An $N$-channel spinless $p$-wave superconducting wire is known to go through a series of $N$ topological phase transitions upon increasing the disorder strength. Here, we show that at each of those transitions the density of states shows a Dyson singularity $\nu \left(\varepsilon \right)\propto {\varepsilon }^{-1}{|ln\varepsilon |}^{-3}$, whereas $\nu \left(\varepsilon \right)\propto {\varepsilon }^{\left|\alpha \right|-1}$ has a power-law singularity for small energies $\varepsilon$ away from the critical points. Using the concept of “superuniversality” [Gruzberg et al., Phys. Rev. B 71, 245124 (2005)], we are able to relate the exponent $\alpha$ to the wire's transport properties at zero energy and, hence, to the mean free path $l$ and the superconducting coherence length $\xi$.

Figure 1

Dimensionless distance to the critical point as a function of the ratio $\xi /l$ of superconducting coherence length and mean free path. The red dots show the exponent $\alpha$ obtained by fitting the numerically computed integrated density of states to the functional form in Eq. (11) for a single-channel wire (top) and a three-channel wire (bottom).
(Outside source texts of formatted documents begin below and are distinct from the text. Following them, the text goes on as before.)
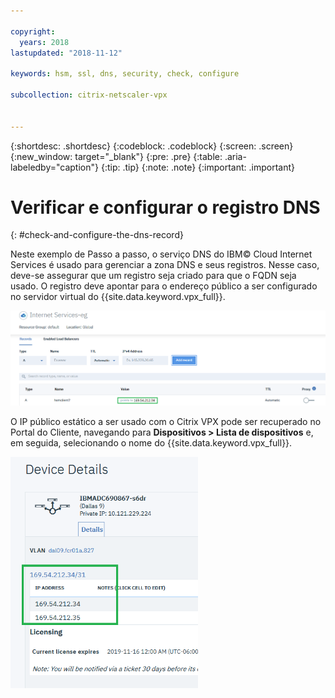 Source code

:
 ```yaml
---

copyright:
  years: 2018
lastupdated: "2018-11-12"

keywords: hsm, ssl, dns, security, check, configure

subcollection: citrix-netscaler-vpx


---
```


{:shortdesc: .shortdesc}
{:codeblock: .codeblock}
{:screen: .screen}
{:new_window: target="_blank"}
{:pre: .pre}
{:table: .aria-labeledby="caption"}
{:tip: .tip}
{:note: .note}
{:important: .important}

# Verificar e configurar o registro DNS
{: #check-and-configure-the-dns-record}

Neste exemplo de Passo a passo, o serviço DNS do IBM© Cloud Internet Services é usado para gerenciar a zona DNS e seus registros. Nesse caso, deve-se assegurar que um registro seja criado para que o FQDN seja usado. O registro deve apontar para o endereço público a ser configurado no servidor virtual do {{site.data.keyword.vpx_full}}.

<img src="images/12-add-record.png" alt="drawing" style="width: 700px;"/>

O IP público estático a ser usado com o Citrix VPX pode ser recuperado no Portal do Cliente, navegando para **Dispositivos > Lista de dispositivos** e, em seguida, selecionando o nome do {{site.data.keyword.vpx_full}}.

<img src="images/13-check-ip.png" alt="drawing" style="width: 300px;"/>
The dashed curve is the exponent expected from the mapping onto a single channel hopping model [see Eq. (13)]. Inset: Example of a fit of the integrated density of states normalized by the wire length as a function of energy. The squares show the numerically obtained data and the continuous curve is the analytical result, Eq. (11), using the value $\alpha =0.0906$ obtained from the fitting procedure. The value of $\overline{l}$ can be obtained directly from the model parameters and need not be fitted [see Eqs. (12) and (15)].

Figure 2

Dimensionless distance $\alpha$ to the critical point for the model (2) with ${\Delta }_x^{\prime }={\Delta }_y^{\prime }$ and $N=2$ transverse channels. The dashed line is the analytical prediction (13). The continuous line is the analytical prediction, Eq. (12), corrected for the slight shift of the critical disorder strength at the second phase transition by inserting the value of $l_{\mathrm{crit}}^{\left(n\right)}$ observed in the numerics.